* [Task goal]: Copy each line in the data that includes the word "varuNa".

Top of Records for this task

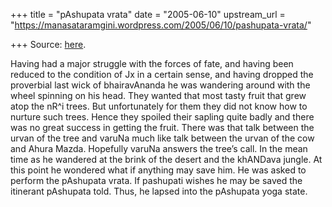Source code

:+++
title = "pAshupata vrata"
date = "2005-06-10"
upstream_url = "https://manasataramgini.wordpress.com/2005/06/10/pashupata-vrata/"

+++
Source: [here](https://manasataramgini.wordpress.com/2005/06/10/pashupata-vrata/).

Having had a major struggle with the forces of fate, and having been
reduced to the condition of Jx in a certain sense, and having dropped
the proverbial last wick of bhairavAnanda he was wandering around with
the wheel spinning on his head. They wanted that most tasty fruit that
grew atop the nR^i trees. But unfortunately for them they did not know
how to nurture such trees. Hence they spoiled their sapling quite badly
and there was no great success in getting the fruit. There was that talk
between the urvan of the tree and varuNa much like talk between the
urvan of the cow and Ahura Mazda. Hopefully varuNa answers the tree’s
call. In the mean time as he wandered at the brink of the desert and the
khANDava jungle. At this point he wondered what if anything may save
him. He was asked to perform the pAshupata vrata. If pashupati wishes he
may be saved the itinerant pAshupata told. Thus, he lapsed into the
pAshupata yoga state.

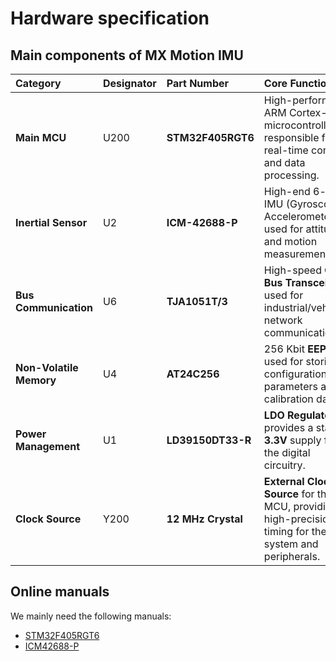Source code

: # Hardware specification
## Main components of MX Motion IMU
|Category|Designator|Part Number|Core Function|
|:-|:-|:-|:--- |
| **Main MCU** | U200 | **STM32F405RGT6** | High-performance ARM Cortex-M4 microcontroller, responsible for real-time control and data processing. |
| **Inertial Sensor** | U2 | **ICM-42688-P** | High-end 6-axis IMU (Gyroscope + Accelerometer), used for attitude and motion measurement. |
| **Bus Communication** | U6 | **TJA1051T/3** | High-speed **CAN Bus Transceiver**, used for industrial/vehicular network communication. |
| **Non-Volatile Memory** | U4 | **AT24C256** | 256 Kbit **EEPROM**, used for storing configuration parameters and calibration data. |
| **Power Management** | U1 | **LD39150DT33-R** | **LDO Regulator**, provides a stable **3.3V** supply for the digital circuitry. |
| **Clock Source** | Y200 | **12 MHz Crystal** | **External Clock Source** for the MCU, providing high-precision timing for the system and peripherals. |

## Online manuals
We mainly need the following manuals:
* [STM32F405RGT6](https://www.st.com/resource/en/datasheet/dm00037051.pdf)
* [ICM42688-P](https://invensense.tdk.com/download-pdf/icm-42688-p-datasheet/)
  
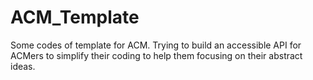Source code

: # ACM_Template
Some codes of template for ACM. Trying to build an accessible API for ACMers to simplify their coding to help them focusing on their abstract ideas.
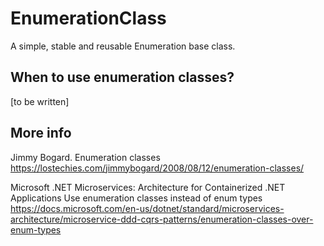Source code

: # EnumerationClass

A simple, stable and reusable Enumeration base class.

## When to use enumeration classes?

[to be written]

## More info

Jimmy Bogard. Enumeration classes
https://lostechies.com/jimmybogard/2008/08/12/enumeration-classes/

Microsoft .NET Microservices: Architecture for Containerized .NET Applications
Use enumeration classes instead of enum types
https://docs.microsoft.com/en-us/dotnet/standard/microservices-architecture/microservice-ddd-cqrs-patterns/enumeration-classes-over-enum-types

Bottom of Records for this task

* [Exercise result]:
between the urvan of the tree and varuNa much like talk between the
urvan of the cow and Ahura Mazda. Hopefully varuNa answers the tree’s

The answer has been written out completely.